Records from a data collection
-- Opening Marker --

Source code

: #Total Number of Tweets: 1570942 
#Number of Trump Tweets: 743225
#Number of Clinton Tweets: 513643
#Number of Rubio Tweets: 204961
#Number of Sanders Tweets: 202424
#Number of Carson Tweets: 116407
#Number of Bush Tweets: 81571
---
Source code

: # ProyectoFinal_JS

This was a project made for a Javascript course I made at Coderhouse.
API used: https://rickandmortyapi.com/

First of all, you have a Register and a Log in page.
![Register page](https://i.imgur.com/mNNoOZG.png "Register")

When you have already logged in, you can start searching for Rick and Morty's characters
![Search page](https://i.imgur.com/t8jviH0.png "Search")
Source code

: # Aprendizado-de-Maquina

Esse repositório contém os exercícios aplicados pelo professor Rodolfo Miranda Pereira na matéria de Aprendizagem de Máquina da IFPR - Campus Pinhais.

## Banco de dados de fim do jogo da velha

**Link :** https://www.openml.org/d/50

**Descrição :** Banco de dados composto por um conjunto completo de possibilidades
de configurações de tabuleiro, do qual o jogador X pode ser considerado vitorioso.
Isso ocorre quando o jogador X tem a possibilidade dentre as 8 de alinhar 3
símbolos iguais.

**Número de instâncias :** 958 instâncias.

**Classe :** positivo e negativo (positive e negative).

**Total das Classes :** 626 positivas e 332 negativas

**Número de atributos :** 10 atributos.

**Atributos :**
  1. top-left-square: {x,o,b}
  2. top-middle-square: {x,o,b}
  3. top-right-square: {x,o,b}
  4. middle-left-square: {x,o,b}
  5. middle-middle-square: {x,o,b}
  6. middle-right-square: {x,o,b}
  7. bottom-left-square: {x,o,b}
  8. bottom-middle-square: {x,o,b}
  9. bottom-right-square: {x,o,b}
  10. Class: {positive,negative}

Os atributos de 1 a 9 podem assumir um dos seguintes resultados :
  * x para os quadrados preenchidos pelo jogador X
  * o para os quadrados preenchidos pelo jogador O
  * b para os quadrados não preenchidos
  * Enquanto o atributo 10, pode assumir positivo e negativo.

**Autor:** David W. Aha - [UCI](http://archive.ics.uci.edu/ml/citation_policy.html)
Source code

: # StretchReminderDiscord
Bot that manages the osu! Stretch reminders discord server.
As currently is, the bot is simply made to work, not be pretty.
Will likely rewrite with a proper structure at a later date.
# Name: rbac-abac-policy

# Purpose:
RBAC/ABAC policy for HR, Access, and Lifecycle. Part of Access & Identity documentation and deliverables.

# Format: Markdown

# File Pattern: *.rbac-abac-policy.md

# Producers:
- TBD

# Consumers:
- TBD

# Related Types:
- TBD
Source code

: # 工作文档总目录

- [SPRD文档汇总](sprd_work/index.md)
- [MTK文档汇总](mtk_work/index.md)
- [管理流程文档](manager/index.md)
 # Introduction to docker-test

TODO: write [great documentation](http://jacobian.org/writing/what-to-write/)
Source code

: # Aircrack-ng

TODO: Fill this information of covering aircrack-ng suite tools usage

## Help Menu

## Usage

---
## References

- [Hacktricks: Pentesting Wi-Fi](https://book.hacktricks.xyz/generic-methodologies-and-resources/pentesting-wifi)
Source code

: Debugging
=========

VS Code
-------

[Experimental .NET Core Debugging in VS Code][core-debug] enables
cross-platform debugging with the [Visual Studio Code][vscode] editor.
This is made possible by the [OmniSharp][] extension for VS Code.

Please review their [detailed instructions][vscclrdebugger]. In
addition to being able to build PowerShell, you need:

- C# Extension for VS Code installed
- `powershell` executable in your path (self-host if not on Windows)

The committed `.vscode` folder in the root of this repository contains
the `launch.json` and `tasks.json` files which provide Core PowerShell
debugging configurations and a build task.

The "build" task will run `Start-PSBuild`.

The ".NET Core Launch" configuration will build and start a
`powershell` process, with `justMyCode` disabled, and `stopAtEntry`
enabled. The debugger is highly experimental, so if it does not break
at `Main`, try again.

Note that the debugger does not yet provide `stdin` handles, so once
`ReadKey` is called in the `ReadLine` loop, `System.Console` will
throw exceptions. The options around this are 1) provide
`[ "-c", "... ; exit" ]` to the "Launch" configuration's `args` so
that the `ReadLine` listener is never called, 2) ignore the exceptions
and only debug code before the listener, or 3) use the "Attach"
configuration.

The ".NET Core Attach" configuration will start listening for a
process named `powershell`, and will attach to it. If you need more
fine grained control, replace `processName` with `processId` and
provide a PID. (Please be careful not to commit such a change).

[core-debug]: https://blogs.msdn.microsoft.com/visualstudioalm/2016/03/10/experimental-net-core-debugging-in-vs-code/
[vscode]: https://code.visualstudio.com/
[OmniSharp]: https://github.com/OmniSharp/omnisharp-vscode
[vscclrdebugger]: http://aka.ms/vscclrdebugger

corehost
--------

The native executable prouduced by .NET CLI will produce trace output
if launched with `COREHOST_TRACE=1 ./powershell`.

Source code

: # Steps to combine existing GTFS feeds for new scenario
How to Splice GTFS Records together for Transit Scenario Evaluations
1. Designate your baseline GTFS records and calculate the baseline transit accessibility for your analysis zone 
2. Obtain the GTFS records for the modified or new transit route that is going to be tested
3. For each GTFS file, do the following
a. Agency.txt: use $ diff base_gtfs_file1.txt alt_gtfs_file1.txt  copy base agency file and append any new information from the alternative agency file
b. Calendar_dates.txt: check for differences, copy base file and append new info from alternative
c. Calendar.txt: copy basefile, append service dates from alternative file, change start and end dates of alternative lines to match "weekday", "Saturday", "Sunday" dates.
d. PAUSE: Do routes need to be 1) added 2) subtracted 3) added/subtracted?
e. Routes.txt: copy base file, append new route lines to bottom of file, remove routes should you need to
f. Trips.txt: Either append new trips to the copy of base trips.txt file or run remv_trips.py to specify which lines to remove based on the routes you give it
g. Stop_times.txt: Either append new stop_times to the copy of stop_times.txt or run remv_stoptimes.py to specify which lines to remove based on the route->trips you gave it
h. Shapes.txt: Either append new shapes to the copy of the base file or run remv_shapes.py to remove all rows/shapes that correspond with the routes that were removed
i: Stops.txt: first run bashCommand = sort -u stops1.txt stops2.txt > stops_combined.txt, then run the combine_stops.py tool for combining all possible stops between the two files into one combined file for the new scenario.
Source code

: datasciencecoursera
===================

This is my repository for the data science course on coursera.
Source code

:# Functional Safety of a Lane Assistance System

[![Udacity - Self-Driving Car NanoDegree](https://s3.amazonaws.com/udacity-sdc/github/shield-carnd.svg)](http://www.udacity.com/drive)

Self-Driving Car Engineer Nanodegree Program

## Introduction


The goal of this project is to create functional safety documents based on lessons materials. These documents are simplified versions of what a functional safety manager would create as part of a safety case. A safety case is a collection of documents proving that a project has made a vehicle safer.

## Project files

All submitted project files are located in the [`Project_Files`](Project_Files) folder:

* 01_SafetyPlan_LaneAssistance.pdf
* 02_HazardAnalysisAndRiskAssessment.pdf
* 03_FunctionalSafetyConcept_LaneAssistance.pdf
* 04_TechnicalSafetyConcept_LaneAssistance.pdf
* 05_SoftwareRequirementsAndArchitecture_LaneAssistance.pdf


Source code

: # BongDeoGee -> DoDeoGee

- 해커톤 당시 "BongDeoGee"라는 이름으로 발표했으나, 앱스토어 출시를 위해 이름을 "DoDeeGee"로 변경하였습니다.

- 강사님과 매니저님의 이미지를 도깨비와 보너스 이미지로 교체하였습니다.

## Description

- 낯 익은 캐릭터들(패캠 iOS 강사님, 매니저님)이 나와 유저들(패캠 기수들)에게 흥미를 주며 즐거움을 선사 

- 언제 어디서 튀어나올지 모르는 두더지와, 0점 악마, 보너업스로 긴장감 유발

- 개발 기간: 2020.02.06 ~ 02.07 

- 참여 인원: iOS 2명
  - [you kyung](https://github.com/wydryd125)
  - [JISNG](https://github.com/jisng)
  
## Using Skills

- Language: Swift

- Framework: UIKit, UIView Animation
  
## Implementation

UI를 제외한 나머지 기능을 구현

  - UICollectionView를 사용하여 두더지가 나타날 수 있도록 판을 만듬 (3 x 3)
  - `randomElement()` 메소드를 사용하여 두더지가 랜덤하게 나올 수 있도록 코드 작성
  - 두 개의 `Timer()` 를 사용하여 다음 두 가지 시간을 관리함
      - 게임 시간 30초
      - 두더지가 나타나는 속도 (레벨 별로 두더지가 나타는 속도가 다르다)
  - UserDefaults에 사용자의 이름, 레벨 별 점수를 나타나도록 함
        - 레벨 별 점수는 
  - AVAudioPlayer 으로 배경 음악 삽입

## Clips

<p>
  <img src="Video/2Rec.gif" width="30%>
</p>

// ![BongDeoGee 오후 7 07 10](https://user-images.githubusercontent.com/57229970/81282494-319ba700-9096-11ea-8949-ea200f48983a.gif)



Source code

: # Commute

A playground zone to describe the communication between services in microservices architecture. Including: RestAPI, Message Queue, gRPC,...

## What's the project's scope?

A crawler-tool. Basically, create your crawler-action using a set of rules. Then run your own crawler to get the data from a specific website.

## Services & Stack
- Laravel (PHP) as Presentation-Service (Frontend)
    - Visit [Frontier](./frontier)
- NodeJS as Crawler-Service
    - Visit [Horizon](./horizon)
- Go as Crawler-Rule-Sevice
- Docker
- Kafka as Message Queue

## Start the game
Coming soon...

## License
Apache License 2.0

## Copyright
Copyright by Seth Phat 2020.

-- Closing Marker --

### Work instruction:
From the first line of the data above to the line holding "instâncias :** 958 instâncias.", reproduce each line exactly; emit no other lines.

### Response for this exercise:
Source code

: #Total Number of Tweets: 1570942 
#Number of Trump Tweets: 743225
#Number of Clinton Tweets: 513643
#Number of Rubio Tweets: 204961
#Number of Sanders Tweets: 202424
#Number of Carson Tweets: 116407
#Number of Bush Tweets: 81571
---
Source code

: # ProyectoFinal_JS

This was a project made for a Javascript course I made at Coderhouse.
API used: https://rickandmortyapi.com/

First of all, you have a Register and a Log in page.
![Register page](https://i.imgur.com/mNNoOZG.png "Register")

When you have already logged in, you can start searching for Rick and Morty's characters
![Search page](https://i.imgur.com/t8jviH0.png "Search")
Source code

: # Aprendizado-de-Maquina

Esse repositório contém os exercícios aplicados pelo professor Rodolfo Miranda Pereira na matéria de Aprendizagem de Máquina da IFPR - Campus Pinhais.

## Banco de dados de fim do jogo da velha

**Link :** https://www.openml.org/d/50

**Descrição :** Banco de dados composto por um conjunto completo de possibilidades
de configurações de tabuleiro, do qual o jogador X pode ser considerado vitorioso.
Isso ocorre quando o jogador X tem a possibilidade dentre as 8 de alinhar 3
símbolos iguais.

**Número de instâncias :** 958 instâncias.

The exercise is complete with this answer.